Software maintenance is both a technical and an economic concern for organizations. Large software systems are difficult to maintain due to their intrinsic complexity, and their maintenance consumes between 50% and 90% of the cost of their complete life-cycle. An essential step in maintenance is reverse engineering, which focuses on understanding the system. This system understanding is critical to avoid the generation of undesired side effects during maintenance. The objective of this research is to investigate the potential of applying data mining to reverse engineering. This research was motivated by the following: (1) data mining can process large volumes of information, (2) data mining can elicit meaningful information without previous knowledge of the domain, (3) data mining can extract novel non-trivial relationships from a data set, and (4) data mining is automatable. These data mining features are used to help address the problem of understanding large legacy systems. This research produced a general method to apply data mining to reverse engineering, and a methodology for design recovery, called Identification of Subsystems based on Associations (ISA). ISA uses mined association rules from a database view of the subject system to guide a clustering process that produces a data-cohesive hierarchical subsystem decomposition of the system. ISA promotes object-oriented principles because each identified subsystem consists of a set of data repositories and the code (i.e., programs) that manipulates them. ISA is an automatic multi-step process, which uses the source code of the subject system and multiple parameters as its input. ISA includes two representation models (i.e., text-based and graphic-based representation models) to present the resulting subsystem decomposition.
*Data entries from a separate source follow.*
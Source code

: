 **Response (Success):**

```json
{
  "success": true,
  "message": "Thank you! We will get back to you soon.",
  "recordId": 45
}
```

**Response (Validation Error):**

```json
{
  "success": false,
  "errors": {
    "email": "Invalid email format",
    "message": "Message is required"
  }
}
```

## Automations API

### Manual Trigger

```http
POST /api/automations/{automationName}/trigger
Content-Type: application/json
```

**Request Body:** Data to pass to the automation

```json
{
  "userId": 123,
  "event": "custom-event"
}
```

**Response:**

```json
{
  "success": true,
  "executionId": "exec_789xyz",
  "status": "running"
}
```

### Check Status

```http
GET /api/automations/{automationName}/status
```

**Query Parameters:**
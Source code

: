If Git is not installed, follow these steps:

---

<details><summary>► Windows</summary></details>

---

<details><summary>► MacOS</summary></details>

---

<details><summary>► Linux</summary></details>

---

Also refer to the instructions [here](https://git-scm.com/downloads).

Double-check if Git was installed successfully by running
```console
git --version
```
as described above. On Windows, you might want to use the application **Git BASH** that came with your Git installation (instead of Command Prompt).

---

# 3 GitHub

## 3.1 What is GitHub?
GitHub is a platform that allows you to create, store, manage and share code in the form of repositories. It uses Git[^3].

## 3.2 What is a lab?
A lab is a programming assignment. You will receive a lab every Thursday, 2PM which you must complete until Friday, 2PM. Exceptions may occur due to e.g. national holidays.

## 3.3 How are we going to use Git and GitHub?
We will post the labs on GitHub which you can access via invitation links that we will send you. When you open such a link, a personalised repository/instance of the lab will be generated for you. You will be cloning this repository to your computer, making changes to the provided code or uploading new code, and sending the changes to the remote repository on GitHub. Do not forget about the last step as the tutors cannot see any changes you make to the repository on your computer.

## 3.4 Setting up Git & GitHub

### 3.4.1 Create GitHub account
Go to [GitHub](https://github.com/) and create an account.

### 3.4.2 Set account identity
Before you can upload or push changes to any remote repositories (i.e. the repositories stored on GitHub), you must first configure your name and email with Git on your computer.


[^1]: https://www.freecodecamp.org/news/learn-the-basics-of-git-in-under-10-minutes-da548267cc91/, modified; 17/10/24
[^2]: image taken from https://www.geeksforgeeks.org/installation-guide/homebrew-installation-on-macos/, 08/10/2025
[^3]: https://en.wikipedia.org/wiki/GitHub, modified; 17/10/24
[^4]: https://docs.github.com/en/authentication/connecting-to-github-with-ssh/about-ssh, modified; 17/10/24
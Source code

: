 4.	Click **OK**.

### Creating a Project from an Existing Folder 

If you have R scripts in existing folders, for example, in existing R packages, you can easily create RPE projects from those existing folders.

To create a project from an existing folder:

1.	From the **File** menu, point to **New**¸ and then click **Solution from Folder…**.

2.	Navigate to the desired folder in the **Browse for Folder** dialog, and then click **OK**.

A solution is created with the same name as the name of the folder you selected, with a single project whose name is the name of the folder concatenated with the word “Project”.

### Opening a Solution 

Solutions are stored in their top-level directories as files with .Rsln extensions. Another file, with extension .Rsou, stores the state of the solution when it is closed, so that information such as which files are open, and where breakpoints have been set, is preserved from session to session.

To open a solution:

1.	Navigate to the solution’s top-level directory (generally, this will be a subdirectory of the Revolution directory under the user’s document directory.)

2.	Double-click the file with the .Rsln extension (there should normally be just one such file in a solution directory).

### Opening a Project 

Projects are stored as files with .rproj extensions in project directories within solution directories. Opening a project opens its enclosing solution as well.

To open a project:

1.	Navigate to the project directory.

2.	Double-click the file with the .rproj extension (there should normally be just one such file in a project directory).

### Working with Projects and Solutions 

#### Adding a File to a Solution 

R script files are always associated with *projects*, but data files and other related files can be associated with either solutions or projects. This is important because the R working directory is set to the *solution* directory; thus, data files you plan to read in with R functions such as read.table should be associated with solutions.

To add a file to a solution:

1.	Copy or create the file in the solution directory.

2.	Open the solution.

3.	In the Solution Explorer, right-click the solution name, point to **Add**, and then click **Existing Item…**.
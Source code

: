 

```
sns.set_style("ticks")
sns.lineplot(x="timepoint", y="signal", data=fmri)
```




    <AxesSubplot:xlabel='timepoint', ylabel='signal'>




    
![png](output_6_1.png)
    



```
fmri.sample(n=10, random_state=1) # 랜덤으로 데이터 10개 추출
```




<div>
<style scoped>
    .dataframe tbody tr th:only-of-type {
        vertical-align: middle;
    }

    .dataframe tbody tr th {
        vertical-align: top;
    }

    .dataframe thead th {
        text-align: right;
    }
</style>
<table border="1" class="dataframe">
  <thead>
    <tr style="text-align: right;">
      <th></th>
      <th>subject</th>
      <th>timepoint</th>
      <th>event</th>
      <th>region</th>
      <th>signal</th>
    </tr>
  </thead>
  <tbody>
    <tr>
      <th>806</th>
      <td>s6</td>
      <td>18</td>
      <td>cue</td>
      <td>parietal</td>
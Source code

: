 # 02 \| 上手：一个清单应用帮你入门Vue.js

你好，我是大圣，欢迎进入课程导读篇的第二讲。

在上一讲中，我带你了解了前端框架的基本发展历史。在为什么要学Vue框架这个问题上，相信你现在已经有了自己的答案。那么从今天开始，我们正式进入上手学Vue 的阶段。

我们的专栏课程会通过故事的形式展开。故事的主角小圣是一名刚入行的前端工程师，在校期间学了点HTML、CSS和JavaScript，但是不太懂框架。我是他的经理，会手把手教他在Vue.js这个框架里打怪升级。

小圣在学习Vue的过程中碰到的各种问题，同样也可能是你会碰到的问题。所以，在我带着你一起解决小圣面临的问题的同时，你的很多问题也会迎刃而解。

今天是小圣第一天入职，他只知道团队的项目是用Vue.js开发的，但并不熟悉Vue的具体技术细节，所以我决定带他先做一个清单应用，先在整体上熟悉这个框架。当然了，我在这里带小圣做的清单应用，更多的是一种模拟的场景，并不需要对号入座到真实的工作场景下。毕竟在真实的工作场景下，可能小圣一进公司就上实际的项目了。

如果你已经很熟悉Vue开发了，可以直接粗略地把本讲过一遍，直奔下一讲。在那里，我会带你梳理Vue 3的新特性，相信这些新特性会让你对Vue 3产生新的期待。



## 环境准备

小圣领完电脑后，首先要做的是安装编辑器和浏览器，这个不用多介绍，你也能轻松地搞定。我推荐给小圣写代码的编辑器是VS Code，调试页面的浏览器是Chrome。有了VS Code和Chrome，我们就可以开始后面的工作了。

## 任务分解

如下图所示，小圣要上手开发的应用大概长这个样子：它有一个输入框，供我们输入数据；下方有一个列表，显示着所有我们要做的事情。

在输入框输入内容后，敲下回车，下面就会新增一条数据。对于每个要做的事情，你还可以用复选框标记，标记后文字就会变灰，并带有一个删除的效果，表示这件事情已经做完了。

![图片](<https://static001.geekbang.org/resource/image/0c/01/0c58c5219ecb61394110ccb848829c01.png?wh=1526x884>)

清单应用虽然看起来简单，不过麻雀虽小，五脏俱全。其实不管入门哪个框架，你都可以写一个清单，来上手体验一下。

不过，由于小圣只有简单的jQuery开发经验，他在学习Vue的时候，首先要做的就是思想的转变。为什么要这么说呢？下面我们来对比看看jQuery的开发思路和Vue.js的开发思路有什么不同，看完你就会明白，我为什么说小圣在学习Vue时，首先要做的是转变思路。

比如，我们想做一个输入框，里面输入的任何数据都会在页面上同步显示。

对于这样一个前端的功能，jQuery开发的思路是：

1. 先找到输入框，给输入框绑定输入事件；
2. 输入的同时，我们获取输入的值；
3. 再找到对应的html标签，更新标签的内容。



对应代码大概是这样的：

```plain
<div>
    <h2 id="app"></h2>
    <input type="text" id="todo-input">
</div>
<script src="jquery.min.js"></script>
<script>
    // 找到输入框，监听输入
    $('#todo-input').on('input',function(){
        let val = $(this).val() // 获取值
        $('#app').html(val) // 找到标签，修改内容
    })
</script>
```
The automated environment RE-ISA implements the ISA methodology. RE-ISA was used to produce the subsystem decomposition of real-word software systems. Results show that ISA can automatically produce data-cohesive subsystem decompositions without previous knowledge of the subject system, and that ISA always generates the same results if the same parameters are utilized. This research provides evidence that data mining is a beneficial tool for reverse engineering and provides the foundation for defining methodologies that combine data mining and software maintenance.